**Exercise goal:** Go through the data below and copy each line that includes "LONDON".

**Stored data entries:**
════════════════════

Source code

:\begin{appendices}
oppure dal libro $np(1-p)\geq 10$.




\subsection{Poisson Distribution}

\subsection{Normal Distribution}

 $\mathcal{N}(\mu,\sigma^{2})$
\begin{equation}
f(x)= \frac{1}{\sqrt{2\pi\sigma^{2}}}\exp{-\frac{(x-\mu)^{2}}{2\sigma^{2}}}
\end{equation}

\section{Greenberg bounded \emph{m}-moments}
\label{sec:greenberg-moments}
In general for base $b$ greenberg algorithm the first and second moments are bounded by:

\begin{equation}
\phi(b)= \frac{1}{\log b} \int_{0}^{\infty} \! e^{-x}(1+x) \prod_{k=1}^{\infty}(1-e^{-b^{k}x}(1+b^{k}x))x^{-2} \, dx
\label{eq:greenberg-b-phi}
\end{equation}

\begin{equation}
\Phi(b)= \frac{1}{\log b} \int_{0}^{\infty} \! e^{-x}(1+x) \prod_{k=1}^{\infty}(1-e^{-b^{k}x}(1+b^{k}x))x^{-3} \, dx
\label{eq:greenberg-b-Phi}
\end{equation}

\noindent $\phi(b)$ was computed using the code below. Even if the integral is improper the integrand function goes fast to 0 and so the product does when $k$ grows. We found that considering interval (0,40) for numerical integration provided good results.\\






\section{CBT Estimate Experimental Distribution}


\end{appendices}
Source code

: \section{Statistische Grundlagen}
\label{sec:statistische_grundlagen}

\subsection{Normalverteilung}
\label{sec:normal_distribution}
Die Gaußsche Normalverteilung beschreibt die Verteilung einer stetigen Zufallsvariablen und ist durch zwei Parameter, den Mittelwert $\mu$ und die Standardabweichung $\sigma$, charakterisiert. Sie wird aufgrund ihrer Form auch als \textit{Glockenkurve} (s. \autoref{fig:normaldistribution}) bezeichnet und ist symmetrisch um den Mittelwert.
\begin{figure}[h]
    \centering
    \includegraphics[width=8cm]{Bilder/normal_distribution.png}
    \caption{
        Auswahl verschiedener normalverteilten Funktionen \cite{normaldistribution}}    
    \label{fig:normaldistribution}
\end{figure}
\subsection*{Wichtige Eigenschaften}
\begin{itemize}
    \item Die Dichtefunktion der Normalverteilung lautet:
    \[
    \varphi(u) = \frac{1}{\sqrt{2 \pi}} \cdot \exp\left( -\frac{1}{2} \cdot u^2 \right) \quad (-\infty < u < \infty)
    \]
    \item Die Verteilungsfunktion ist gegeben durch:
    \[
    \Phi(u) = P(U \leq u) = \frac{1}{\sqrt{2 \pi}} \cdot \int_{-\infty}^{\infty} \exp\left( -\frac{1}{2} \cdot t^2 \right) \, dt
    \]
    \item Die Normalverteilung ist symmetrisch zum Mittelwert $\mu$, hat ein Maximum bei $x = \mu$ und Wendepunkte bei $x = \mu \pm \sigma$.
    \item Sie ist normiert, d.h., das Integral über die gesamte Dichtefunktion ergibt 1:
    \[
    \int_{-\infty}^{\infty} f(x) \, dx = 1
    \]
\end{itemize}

════════════════════

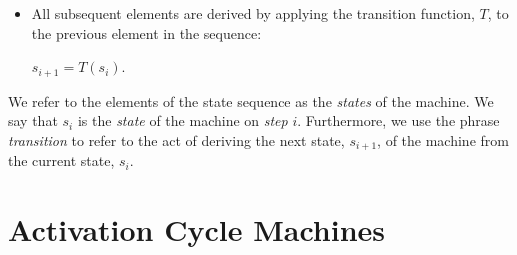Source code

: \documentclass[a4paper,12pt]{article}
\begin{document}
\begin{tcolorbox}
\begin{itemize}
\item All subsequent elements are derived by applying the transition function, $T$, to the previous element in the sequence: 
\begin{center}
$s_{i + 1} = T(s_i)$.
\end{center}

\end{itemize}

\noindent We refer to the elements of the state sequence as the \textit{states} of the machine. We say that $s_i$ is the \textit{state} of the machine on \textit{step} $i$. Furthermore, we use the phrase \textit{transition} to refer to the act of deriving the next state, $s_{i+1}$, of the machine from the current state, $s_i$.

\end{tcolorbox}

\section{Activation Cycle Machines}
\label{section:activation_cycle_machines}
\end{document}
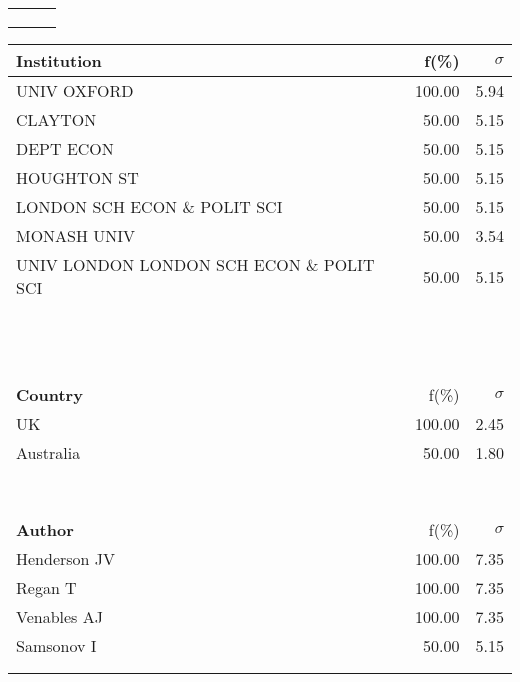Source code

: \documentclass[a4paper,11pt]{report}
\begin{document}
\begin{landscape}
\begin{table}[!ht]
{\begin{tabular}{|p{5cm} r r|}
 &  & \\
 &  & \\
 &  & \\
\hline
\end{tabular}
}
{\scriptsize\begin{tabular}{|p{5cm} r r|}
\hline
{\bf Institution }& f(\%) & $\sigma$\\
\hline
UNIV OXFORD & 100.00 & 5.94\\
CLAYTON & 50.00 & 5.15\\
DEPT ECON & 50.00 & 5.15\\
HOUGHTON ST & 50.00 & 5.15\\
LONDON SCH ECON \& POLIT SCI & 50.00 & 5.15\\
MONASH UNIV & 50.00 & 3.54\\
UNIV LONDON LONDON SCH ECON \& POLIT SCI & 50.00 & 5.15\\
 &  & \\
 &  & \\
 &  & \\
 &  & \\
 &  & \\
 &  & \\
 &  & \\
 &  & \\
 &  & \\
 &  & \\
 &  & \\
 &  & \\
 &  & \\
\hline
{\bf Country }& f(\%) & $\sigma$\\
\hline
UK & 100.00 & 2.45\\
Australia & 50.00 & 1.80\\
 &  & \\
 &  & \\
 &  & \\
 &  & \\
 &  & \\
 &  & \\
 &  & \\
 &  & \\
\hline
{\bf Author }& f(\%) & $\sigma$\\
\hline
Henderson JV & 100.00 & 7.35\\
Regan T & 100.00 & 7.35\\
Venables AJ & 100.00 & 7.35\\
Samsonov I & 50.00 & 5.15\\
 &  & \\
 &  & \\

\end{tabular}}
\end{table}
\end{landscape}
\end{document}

════════════════════

**Your solution:**
LONDON SCH ECON \& POLIT SCI & 50.00 & 5.15\\
UNIV LONDON LONDON SCH ECON \& POLIT SCI & 50.00 & 5.15\\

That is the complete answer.